Keywords
gene symbols, molecular biology, HGNC, MGI
This article is included in the RPackage gateway.
gene symbols, molecular biology, HGNC, MGI
Gene symbols are widely used in biomedical research because they provide descriptive and memorable nomenclature for communication. However, gene symbols are constantly updated through the discoveries and re-identification of genes, resulting in new names or aliases. For example, GCN5L2 (General Control of amino acid synthesis protein 5-Like 2) is a gene symbol that was later discovered to function as a histone acetyltransferase and therefore renamed as KAT2A (K(lysine) Acetyl Transferase 2A))1. In addition to the rapid and constant updates on valid gene symbols, commonly used spreadsheet software, such as Microsoft Excel, modify some gene symbols, converting them into dates or floating-points numbers2,3. For example, ‘DEC1’, a symbol for ‘Deletion in Esophageal Cancer 1’ gene, can be exported in date format, ‘1-DEC’. There have been attempts to rectify gene symbol issues, but they have largely been limited to Excel-modified gene symbols.

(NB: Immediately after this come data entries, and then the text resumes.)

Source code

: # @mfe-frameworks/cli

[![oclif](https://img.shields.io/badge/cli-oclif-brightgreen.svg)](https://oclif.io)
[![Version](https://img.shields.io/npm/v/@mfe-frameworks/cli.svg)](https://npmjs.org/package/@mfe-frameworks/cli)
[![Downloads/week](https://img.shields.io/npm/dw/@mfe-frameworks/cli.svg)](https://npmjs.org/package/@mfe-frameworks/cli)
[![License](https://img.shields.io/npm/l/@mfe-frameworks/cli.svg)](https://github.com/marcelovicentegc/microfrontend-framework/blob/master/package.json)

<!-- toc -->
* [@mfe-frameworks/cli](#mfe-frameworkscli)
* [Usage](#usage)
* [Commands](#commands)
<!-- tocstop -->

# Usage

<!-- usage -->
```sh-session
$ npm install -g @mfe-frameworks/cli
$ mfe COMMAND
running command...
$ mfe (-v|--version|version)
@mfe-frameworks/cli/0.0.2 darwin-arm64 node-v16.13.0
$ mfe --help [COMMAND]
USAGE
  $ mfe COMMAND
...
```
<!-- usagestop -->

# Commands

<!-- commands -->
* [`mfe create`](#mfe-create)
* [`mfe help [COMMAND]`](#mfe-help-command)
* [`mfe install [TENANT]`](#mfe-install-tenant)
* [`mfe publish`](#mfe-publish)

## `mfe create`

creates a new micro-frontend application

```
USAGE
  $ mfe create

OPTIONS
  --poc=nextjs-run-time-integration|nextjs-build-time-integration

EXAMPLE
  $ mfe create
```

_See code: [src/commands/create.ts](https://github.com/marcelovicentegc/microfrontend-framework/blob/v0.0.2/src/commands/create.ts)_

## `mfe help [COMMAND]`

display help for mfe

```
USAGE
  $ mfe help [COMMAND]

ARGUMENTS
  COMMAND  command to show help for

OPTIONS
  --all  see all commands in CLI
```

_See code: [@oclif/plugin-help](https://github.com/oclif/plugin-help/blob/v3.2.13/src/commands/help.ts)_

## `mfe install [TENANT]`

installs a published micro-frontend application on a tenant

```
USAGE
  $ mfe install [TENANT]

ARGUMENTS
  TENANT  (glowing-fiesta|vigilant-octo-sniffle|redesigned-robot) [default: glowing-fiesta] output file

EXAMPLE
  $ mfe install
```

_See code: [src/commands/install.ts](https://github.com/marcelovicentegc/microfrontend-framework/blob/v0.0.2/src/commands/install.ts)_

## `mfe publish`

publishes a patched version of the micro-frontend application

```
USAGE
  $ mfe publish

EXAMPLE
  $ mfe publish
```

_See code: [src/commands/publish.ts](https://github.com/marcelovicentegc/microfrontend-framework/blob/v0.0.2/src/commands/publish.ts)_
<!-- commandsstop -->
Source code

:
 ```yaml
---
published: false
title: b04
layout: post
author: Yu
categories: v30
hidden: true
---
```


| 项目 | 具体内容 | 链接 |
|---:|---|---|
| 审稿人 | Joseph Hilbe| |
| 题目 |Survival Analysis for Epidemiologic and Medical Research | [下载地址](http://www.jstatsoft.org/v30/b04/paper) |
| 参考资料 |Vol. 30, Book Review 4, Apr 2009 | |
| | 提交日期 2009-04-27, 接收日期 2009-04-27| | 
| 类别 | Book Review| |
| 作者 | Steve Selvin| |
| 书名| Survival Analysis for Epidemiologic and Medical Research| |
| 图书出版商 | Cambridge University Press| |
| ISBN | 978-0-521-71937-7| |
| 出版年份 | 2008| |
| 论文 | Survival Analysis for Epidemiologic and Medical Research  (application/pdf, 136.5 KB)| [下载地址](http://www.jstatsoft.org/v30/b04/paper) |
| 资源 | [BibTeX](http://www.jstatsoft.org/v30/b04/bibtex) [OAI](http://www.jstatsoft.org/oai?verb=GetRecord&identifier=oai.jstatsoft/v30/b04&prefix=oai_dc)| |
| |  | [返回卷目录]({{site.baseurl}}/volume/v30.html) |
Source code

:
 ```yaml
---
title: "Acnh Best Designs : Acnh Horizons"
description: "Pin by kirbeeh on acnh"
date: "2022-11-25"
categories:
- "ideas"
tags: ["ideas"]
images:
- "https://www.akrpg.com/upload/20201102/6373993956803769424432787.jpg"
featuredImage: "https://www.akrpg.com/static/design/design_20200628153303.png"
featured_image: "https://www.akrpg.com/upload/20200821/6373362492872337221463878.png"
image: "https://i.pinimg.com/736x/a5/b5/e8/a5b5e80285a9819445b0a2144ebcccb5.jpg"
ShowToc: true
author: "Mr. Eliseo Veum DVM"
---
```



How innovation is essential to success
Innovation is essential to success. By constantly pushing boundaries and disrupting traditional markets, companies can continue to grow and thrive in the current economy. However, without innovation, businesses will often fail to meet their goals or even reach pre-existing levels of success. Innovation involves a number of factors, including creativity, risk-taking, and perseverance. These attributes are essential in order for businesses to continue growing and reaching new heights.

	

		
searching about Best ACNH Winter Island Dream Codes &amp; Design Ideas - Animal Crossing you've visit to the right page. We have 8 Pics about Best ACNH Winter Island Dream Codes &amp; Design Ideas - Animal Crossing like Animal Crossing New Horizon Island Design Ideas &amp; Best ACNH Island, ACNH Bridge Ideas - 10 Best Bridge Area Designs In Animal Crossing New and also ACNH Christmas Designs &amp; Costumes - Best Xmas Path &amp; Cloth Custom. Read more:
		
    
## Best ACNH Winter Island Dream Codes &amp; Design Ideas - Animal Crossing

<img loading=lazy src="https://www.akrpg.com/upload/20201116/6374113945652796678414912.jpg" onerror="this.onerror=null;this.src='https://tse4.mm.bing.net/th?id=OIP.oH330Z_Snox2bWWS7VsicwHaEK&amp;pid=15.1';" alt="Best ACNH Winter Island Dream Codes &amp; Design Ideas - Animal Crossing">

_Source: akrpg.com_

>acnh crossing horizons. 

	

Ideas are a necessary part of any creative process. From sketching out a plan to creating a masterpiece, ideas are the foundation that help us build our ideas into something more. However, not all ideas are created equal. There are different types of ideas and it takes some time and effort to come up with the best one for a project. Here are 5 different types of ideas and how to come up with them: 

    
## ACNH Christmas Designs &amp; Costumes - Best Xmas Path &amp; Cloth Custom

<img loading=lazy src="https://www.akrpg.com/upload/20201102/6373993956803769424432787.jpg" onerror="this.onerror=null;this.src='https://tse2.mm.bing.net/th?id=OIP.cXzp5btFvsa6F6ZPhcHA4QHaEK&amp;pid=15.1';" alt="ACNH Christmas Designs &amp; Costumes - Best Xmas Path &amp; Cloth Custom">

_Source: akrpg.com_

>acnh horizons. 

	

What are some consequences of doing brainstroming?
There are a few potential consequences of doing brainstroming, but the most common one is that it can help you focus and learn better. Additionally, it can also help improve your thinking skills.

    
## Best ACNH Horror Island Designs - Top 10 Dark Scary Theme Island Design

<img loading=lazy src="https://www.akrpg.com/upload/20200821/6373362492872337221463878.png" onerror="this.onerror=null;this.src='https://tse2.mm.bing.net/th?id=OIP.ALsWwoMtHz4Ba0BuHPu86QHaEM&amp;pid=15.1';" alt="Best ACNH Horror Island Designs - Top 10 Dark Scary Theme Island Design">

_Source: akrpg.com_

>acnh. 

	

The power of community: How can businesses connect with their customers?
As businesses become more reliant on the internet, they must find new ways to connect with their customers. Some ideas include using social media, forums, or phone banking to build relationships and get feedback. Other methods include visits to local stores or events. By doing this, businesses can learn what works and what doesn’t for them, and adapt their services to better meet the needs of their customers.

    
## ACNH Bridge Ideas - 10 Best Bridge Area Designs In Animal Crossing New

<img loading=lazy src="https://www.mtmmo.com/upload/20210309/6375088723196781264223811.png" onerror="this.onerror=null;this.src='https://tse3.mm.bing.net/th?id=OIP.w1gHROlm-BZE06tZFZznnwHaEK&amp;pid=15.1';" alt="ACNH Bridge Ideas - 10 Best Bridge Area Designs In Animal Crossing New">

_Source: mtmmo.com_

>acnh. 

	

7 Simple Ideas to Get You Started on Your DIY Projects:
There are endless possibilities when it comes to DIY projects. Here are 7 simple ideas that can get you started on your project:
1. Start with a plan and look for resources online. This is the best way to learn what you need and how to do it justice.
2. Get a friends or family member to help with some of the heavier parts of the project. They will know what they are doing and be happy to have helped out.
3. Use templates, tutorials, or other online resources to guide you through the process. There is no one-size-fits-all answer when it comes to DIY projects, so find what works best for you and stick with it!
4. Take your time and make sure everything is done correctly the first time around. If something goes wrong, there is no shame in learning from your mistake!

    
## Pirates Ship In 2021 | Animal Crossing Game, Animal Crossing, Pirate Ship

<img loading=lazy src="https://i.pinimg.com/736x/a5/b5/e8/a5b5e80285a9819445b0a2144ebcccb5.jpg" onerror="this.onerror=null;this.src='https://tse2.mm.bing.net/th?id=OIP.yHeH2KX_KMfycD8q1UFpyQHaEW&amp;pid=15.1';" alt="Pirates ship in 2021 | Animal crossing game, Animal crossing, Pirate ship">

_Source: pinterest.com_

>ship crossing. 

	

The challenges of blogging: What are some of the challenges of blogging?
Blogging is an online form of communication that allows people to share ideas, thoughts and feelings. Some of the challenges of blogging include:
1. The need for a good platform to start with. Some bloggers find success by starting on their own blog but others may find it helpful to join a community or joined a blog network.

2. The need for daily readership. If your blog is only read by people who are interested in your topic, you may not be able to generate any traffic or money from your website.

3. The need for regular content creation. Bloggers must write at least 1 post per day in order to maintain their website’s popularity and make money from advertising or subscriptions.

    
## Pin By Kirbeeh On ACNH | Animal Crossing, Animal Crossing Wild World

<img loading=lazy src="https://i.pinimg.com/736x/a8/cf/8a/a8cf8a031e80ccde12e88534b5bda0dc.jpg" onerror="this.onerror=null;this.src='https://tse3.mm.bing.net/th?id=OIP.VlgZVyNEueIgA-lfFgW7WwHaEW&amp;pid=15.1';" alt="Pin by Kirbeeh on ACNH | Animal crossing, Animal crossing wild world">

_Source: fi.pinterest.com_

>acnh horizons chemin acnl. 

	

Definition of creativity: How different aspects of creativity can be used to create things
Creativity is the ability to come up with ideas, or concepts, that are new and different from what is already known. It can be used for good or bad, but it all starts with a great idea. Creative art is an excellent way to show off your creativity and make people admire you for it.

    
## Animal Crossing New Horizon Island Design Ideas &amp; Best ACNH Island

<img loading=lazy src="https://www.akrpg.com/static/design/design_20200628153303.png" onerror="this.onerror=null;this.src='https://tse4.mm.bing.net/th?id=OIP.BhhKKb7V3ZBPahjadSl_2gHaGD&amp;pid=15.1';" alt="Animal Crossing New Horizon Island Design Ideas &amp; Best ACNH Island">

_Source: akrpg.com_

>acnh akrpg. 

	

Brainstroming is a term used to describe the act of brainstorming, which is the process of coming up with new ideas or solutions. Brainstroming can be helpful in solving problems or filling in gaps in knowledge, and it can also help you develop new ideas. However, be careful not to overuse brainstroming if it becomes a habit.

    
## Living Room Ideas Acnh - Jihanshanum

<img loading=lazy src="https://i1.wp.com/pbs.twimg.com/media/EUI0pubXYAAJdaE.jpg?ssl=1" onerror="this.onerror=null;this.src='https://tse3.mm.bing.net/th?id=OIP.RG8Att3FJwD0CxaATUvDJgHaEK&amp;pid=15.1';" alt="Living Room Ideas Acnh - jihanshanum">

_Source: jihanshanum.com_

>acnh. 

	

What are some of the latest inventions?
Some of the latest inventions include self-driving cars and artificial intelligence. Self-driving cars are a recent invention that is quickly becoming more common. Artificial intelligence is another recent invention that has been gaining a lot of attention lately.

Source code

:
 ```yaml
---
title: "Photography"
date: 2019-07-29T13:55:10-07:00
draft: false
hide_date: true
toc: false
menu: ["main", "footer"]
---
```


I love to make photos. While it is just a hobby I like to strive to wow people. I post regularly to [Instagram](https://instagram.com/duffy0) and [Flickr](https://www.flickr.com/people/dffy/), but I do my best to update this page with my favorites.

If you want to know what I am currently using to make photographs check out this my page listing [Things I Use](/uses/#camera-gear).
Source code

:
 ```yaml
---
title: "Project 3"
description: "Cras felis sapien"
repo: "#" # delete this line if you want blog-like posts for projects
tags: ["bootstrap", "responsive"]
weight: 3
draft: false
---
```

Also the suggested solutions often reference static files with the corrections curated at the time of publication3 or comprise scripts for detecting the existence of Excel-modified gene symbols without correction2. In recognition of the importance of the spreadsheet modification issues, HGNC recently announced that all symbols that auto-convert to dates in Excel have been changed4. However, much literature and public data still contains outdated and incorrect gene symbols, motivating a convenient method of systematic detection and correction. To systematically identify historical aliases, correct for capitalization differences, and simultaneously correct spreadsheet-modified gene symbols, we built the HGNChelper R package. HGNChelper maps different aliases and spreadsheet-modified gene symbols to approved gene symbols maintained by The HUGO Gene Nomenclature Committee (HGNC) database5. HGNChelper also supports mouse gene symbol correction based on the Mouse Genome Informatics (MGI) database6.
Source data. Human gene symbols are accessed from HGNC Database ftp site (ftp://ftp.ebi.ac.uk/pub/databases/genenames/new/tsv/hgnc_complete_set.txt)7 and mouse gene symbols are acquired from MGI Database (http://www.informatics.jax.org/downloads/reports/MGI_EntrezGene.rpt)6. These URLs, and their access and processing, are handled by HGNChelper so the user does not interact directly with them.
Algorithm. Human gene symbol correction is processed in three steps. First, capitalization is fixed: all letters are converted to upper-case, except the open reading frame (orf) nomenclature, which is written in lower-case. Second, dates or floating-point numbers generated via Excel-modification are corrected using a custom index generated by importing all human gene symbols into Excel, exporting them in all available date formats, and collecting any gene symbols that are different from the originals. In the last and most commonly applied step, aliases are updated to approved gene symbols in the HGNC database. Mouse gene symbol correction follows the same three steps as in human gene symbol correction, except the capitalization step since mouse gene symbols begin with an uppercase character, followed by all lowercase.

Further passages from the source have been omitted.